*** Data for review
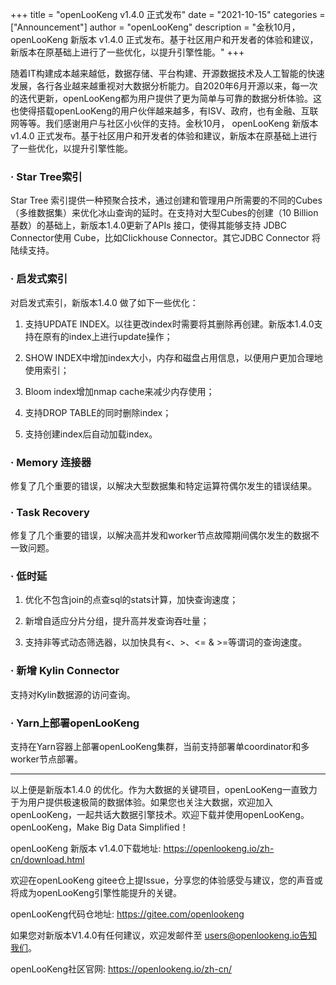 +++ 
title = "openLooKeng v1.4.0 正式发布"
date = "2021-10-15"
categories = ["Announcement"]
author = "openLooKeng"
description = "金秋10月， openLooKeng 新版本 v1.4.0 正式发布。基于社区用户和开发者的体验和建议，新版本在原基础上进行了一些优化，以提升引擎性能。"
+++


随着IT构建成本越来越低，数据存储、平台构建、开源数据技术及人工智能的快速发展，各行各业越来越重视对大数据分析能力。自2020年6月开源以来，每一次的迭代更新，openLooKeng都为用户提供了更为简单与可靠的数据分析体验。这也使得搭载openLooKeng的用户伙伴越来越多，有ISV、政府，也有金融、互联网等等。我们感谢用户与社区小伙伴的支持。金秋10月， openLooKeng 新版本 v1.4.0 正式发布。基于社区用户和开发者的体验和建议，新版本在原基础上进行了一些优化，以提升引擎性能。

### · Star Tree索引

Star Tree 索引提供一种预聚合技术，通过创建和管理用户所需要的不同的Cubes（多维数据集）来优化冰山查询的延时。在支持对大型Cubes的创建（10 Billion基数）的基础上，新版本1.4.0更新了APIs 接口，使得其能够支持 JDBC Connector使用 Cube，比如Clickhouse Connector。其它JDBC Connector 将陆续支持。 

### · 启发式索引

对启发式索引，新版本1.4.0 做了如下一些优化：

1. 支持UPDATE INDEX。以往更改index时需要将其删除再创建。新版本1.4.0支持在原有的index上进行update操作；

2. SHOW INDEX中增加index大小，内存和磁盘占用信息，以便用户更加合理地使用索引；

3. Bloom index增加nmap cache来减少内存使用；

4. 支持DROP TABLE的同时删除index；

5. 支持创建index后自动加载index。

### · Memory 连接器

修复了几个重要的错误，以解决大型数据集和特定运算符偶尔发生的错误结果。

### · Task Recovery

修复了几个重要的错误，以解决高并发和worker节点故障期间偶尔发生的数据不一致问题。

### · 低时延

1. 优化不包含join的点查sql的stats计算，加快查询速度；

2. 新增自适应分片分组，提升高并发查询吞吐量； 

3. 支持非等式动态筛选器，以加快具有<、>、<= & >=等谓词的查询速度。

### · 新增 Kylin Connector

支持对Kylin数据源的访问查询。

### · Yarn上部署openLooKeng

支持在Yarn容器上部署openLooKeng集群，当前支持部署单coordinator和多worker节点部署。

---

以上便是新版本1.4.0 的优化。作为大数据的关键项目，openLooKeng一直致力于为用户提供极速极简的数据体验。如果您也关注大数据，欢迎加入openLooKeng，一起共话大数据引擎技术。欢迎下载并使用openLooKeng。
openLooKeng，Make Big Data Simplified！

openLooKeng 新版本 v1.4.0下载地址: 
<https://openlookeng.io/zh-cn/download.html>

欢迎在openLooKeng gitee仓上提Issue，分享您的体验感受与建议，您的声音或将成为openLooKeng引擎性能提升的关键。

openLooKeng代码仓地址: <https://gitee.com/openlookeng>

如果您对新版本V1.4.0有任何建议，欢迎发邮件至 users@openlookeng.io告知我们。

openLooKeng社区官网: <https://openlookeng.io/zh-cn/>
******
● **Task goal**:
Return, from the data, each line that has the word "https" in it.

● **Task output**:
<https://openlookeng.io/zh-cn/download.html>
openLooKeng代码仓地址: <https://gitee.com/openlookeng>
openLooKeng社区官网: <https://openlookeng.io/zh-cn/>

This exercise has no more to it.